Work instruction:
Determine the count of lines in the data below that include the word "only", and give nothing besides it.

-----

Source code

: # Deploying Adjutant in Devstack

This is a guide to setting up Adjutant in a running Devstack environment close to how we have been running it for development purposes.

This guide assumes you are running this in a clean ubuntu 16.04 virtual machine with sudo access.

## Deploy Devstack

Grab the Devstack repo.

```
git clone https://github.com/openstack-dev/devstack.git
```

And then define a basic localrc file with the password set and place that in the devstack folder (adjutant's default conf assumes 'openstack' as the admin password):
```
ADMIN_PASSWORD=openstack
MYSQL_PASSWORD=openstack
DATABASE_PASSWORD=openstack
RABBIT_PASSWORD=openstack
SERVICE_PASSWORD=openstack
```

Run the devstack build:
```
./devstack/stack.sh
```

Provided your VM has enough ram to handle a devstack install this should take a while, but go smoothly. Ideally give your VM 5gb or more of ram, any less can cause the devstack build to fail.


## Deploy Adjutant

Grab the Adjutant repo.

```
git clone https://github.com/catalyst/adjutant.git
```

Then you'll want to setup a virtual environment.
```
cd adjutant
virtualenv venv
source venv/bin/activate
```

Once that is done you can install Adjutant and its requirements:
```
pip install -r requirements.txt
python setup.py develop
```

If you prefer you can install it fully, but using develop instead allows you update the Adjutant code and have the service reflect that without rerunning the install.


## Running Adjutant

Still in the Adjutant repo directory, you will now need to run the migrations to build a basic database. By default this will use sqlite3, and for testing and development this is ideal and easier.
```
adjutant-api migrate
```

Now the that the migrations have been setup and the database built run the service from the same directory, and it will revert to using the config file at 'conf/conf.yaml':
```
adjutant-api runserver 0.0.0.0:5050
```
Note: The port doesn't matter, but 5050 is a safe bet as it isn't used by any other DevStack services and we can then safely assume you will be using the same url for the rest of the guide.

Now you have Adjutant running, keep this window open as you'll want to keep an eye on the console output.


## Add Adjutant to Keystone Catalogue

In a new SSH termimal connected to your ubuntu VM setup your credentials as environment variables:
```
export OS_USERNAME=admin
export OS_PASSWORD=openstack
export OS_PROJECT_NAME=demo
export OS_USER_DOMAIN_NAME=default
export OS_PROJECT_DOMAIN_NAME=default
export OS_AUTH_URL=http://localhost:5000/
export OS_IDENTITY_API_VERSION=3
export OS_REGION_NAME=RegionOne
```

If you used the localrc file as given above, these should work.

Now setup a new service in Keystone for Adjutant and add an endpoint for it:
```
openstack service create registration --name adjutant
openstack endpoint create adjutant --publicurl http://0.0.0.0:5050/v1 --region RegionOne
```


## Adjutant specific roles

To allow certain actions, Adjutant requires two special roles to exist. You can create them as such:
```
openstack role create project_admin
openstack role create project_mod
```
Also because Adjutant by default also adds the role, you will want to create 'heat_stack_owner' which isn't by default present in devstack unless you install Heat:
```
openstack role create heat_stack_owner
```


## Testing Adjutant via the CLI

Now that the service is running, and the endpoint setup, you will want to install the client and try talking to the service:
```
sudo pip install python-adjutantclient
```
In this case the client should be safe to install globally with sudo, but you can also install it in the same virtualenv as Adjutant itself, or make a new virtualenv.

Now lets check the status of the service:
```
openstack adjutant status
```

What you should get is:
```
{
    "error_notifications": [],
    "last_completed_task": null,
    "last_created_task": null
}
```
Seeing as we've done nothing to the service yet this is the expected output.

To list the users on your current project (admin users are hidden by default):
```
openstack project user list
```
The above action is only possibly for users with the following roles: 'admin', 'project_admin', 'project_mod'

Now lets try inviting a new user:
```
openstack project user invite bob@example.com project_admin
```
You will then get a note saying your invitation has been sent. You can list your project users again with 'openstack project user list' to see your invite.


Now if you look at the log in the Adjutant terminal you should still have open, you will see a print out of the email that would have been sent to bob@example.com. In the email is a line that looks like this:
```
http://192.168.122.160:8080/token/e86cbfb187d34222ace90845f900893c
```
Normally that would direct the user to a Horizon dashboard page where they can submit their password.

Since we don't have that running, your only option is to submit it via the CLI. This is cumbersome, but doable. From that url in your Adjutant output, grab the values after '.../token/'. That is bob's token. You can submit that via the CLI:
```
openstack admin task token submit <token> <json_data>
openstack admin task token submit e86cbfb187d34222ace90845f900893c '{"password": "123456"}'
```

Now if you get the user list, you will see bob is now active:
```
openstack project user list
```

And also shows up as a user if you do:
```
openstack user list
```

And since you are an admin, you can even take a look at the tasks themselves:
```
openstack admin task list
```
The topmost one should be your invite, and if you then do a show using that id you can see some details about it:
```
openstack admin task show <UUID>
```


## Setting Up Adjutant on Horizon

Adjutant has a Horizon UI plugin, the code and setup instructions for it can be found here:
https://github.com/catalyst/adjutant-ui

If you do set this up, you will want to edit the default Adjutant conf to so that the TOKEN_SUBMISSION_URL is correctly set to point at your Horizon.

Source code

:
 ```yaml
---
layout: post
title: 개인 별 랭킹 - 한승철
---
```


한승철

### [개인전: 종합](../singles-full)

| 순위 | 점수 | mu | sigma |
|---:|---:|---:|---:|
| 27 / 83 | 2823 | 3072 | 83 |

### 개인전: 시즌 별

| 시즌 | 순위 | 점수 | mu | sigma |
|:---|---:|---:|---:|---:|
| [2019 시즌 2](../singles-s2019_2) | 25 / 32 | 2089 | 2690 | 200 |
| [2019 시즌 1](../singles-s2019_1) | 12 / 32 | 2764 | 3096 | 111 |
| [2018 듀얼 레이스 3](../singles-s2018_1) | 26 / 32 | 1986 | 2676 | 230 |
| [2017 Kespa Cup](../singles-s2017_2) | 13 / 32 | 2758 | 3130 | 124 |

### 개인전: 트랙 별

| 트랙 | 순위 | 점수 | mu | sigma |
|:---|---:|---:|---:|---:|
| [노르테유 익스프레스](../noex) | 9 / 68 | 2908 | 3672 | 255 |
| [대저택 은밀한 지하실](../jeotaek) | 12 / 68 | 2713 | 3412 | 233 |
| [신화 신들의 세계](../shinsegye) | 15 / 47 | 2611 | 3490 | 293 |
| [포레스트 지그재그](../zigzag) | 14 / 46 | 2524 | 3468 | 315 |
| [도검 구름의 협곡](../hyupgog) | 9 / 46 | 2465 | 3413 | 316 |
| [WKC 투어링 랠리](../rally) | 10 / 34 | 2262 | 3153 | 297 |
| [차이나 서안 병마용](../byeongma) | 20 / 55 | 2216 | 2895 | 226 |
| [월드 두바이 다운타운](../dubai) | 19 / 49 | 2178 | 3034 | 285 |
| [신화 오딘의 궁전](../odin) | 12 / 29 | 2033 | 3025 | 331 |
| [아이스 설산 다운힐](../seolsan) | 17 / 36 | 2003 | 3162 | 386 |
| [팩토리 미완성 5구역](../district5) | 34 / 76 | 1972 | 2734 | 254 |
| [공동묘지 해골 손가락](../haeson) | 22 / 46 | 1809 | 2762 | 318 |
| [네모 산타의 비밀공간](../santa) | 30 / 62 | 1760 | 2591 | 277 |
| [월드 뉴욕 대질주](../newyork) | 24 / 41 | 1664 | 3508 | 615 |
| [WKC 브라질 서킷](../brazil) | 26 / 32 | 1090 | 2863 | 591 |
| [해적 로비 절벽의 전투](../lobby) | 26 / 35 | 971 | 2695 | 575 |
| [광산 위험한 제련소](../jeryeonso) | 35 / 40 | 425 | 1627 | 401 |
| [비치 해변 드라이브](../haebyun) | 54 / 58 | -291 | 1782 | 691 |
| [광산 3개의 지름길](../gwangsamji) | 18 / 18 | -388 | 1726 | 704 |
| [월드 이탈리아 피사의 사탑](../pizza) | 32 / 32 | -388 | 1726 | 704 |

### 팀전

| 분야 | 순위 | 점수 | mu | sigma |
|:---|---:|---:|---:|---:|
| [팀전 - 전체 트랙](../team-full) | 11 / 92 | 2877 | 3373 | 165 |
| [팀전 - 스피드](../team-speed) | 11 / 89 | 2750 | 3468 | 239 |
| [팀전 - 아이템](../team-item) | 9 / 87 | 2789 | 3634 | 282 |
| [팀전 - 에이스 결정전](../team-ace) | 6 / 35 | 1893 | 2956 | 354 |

-----

Answer to the problem:
2